На 0, 66-67 сутки эксперимента проводилось поведенческое тестирование: «Открытое поле» и «Экстраполяционная задача побега». Для определения уровня тревожно-подобных состояний у мышей использовали тест-установку «Открытое поле», включающую квадратную арену с высоким бортом, изготовленную из материала, не впитывающего запахи, и имеющая два раздвижных борта со скрепляющими механизмами. Время экспозиции – 3 минуты. Тест «Экстраполяционная задача побега» проводили с целью выявления когнитивных функций мышей. Экспериментальная установка представляет собой цилиндрическую емкость (диаметр 35см, высота 40 см), наполненную водой, с опущенной в воду лестницей.
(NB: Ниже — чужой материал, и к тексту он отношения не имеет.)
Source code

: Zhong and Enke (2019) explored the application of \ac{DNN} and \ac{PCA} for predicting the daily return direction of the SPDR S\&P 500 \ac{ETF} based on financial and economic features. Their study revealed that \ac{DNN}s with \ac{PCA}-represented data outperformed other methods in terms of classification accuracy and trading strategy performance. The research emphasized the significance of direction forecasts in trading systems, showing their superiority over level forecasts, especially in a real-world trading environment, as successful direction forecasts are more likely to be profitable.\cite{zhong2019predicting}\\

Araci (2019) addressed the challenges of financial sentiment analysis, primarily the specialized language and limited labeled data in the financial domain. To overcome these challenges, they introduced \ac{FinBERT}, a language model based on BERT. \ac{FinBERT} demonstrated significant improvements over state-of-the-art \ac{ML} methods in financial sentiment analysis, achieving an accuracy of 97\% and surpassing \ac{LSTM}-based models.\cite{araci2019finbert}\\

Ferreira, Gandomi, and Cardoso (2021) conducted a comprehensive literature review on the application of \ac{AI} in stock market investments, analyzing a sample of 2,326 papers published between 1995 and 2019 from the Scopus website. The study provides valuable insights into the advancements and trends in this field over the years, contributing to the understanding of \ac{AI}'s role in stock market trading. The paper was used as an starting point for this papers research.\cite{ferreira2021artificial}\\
Мыши помещались в воду и фиксировалось время, в течение которого они выбирались по ней из цилиндра.
Процесс исследования поведения был записан на видеокамеру Nikon D5600 18-55 VR kit (Nikon, Таиланд), обработка видеозаписей осуществлялась с помощью программного обеспечения ToxTrac (Umea, Sweden) и RealTimer (OpenScience, Россия).
Все проводимые манипуляции с животными осуществлялись соответствии с Директивой 2010/63/EU Европейского парламента и совета Европейского союза по охране животных, используемых в научных целях.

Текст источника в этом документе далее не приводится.